Material provided Start Marker

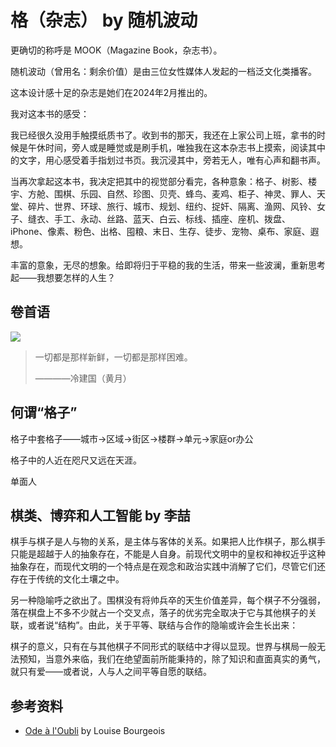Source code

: # 格（杂志） by 随机波动

更确切的称呼是 MOOK（Magazine Book，杂志书）。

随机波动（曾用名：剩余价值）是由三位女性媒体人发起的一档泛文化类播客。

这本设计感十足的杂志是她们在2024年2月推出的。

我对这本书的感受：

我已经很久没用手触摸纸质书了。收到书的那天，我还在上家公司上班，拿书的时候是午休时间，旁人或是睡觉或是刷手机，唯独我在这本杂志书上摸索，阅读其中的文字，用心感受着手指划过书页。我沉浸其中，旁若无人，唯有心声和翻书声。

当再次拿起这本书，我决定把其中的视觉部分看完，各种意象：格子、树影、楼宇、方舱、围棋、乐园、自然、珍图、贝壳、蜂鸟、麦鸡、柜子、神灵、罪人、天堂、碎片、世界、环球、旅行、城市、规划、纽约、捉奸、隔离、渔网、风铃、女子、缝衣、手工、永动、丝路、蓝天、白云、标线、插座、座机、拨盘、iPhone、像素、粉色、出格、囤粮、末日、生存、徒步、宠物、桌布、家庭、遐想。

丰富的意象，无尽的想象。给即将归于平稳的我的生活，带来一些波澜，重新思考起——我想要怎样的人生？

## 卷首语

[![](https://mermaid.ink/img/pako:eNqrVkrOT0lVslJKy8kvT85ILCpR8AmKyVMAAsfoF_snvtg_53FD49PW7U_2Tn7WtffFxoWxCrq6dgpO0c8W7Hm6dkIsRK0TWNA5-mnrxqcds6GCzmBBl-gXy9teLO-ECjqCBV2jn81Z82TnsmcdE57O60YxBKuUM24pF1xSSjpKualFuYmZKUDvVYNEYpRKMlJzU2OUrIDMlMSi7BilmLxaoLrE0pL84Mq8ZCWrkqLSVB2lovzS9AwYp7QgJbEk1SUzMb0oMRcmmJqSWZJf5AsJO3AQ1gIAe7SELA?type=png)](https://mermaid.live/edit#pako:eNqrVkrOT0lVslJKy8kvT85ILCpR8AmKyVMAAsfoF_snvtg_53FD49PW7U_2Tn7WtffFxoWxCrq6dgpO0c8W7Hm6dkIsRK0TWNA5-mnrxqcds6GCzmBBl-gXy9teLO-ECjqCBV2jn81Z82TnsmcdE57O60YxBKuUM24pF1xSSjpKualFuYmZKUDvVYNEYpRKMlJzU2OUrIDMlMSi7BilmLxaoLrE0pL84Mq8ZCWrkqLSVB2lovzS9AwYp7QgJbEk1SUzMb0oMRcmmJqSWZJf5AsJO3AQ1gIAe7SELA)

> 一切都是那样新鲜，一切都是那样困难。
>
> ————冷建国（黄月）

## 何谓“格子”

格子中套格子——城市->区域->街区->楼群->单元->家庭or办公

格子中的人近在咫尺又远在天涯。

单面人

## 棋类、博弈和人工智能 by 李喆

棋手与棋子是人与物的关系，是主体与客体的关系。如果把人比作棋子，那么棋手只能是超越于人的抽象存在，不能是人自身。前现代文明中的皇权和神权近乎这种抽象存在，而现代文明的一个特点是在观念和政治实践中消解了它们，尽管它们还存在于传统的文化土壤之中。

另一种隐喻呼之欲出了。围棋没有将帅兵卒的天生价值差异，每个棋子不分强弱，落在棋盘上不多不少就占一个交叉点，落子的优劣完全取决于它与其他棋子的关联，或者说“结构”。由此，关于平等、联结与合作的隐喻或许会生长出来：

棋子的意义，只有在与其他棋子不同形式的联结中才得以显现。世界与棋局一般无法预知，当意外来临，我们在绝望面前所能秉持的，除了知识和直面真实的勇气，就只有爱——或者说，人与人之间平等自愿的联结。

## 参考资料

- [Ode à l'Oubli](https://www.moma.org/s/lb/collection_lb/objbytag/objbytag_tag-vo98440_sov.html) by Louise Bourgeois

Material provided End Marker

• Exercise aim
Reproduce the material word for word, minus the images.

• Task solution
Source code

: # 格（杂志） by 随机波动

更确切的称呼是 MOOK（Magazine Book，杂志书）。

随机波动（曾用名：剩余价值）是由三位女性媒体人发起的一档泛文化类播客。

这本设计感十足的杂志是她们在2024年2月推出的。

我对这本书的感受：

我已经很久没用手触摸纸质书了。收到书的那天，我还在上家公司上班，拿书的时候是午休时间，旁人或是睡觉或是刷手机，唯独我在这本杂志书上摸索，阅读其中的文字，用心感受着手指划过书页。我沉浸其中，旁若无人，唯有心声和翻书声。

当再次拿起这本书，我决定把其中的视觉部分看完，各种意象：格子、树影、楼宇、方舱、围棋、乐园、自然、珍图、贝壳、蜂鸟、麦鸡、柜子、神灵、罪人、天堂、碎片、世界、环球、旅行、城市、规划、纽约、捉奸、隔离、渔网、风铃、女子、缝衣、手工、永动、丝路、蓝天、白云、标线、插座、座机、拨盘、iPhone、像素、粉色、出格、囤粮、末日、生存、徒步、宠物、桌布、家庭、遐想。

丰富的意象，无尽的想象。给即将归于平稳的我的生活，带来一些波澜，重新思考起——我想要怎样的人生？

## 卷首语

[![](https://mermaid.ink/img/pako:eNqrVkrOT0lVslJKy8kvT85ILCpR8AmKyVMAAsfoF_snvtg_53FD49PW7U_2Tn7WtffFxoWxCrq6dgpO0c8W7Hm6dkIsRK0TWNA5-mnrxqcds6GCzmBBl-gXy9teLO-ECjqCBV2jn81Z82TnsmcdE57O60YxBKuUM24pF1xSSjpKualFuYmZKUDvVYNEYpRKMlJzU2OUrIDMlMSi7BilmLxaoLrE0pL84Mq8ZCWrkqLSVB2lovzS9AwYp7QgJbEk1SUzMb0oMRcmmJqSWZJf5AsJO3AQ1gIAe7SELA?type=png)](https://mermaid.live/edit#pako:eNqrVkrOT0lVslJKy8kvT85ILCpR8AmKyVMAAsfoF_snvtg_53FD49PW7U_2Tn7WtffFxoWxCrq6dgpO0c8W7Hm6dkIsRK0TWNA5-mnrxqcds6GCzmBBl-gXy9teLO-ECjqCBV2jn81Z82TnsmcdE57O60YxBKuUM24pF1xSSjpKualFuYmZKUDvVYNEYpRKMlJzU2OUrIDMlMSi7BilmLxaoLrE0pL84Mq8ZCWrkqLSVB2lovzS9AwYp7QgJbEk1SUzMb0oMRcmmJqSWZJf5AsJO3AQ1gIAe7SELA)

> 一切都是那样新鲜，一切都是那样困难。
>
> ————冷建国（黄月）

## 何谓“格子”

格子中套格子——城市->区域->街区->楼群->单元->家庭or办公

格子中的人近在咫尺又远在天涯。

单面人

## 棋类、博弈和人工智能 by 李喆

棋手与棋子是人与物的关系，是主体与客体的关系。如果把人比作棋子，那么棋手只能是超越于人的抽象存在，不能是人自身。前现代文明中的皇权和神权近乎这种抽象存在，而现代文明的一个特点是在观念和政治实践中消解了它们，尽管它们还存在于传统的文化土壤之中。

另一种隐喻呼之欲出了。围棋没有将帅兵卒的天生价值差异，每个棋子不分强弱，落在棋盘上不多不少就占一个交叉点，落子的优劣完全取决于它与其他棋子的关联，或者说“结构”。由此，关于平等、联结与合作的隐喻或许会生长出来：

棋子的意义，只有在与其他棋子不同形式的联结中才得以显现。世界与棋局一般无法预知，当意外来临，我们在绝望面前所能秉持的，除了知识和直面真实的勇气，就只有爱——或者说，人与人之间平等自愿的联结。

## 参考资料

- [Ode à l'Oubli](https://www.moma.org/s/lb/collection_lb/objbytag/objbytag_tag-vo98440_sov.html) by Louise Bourgeois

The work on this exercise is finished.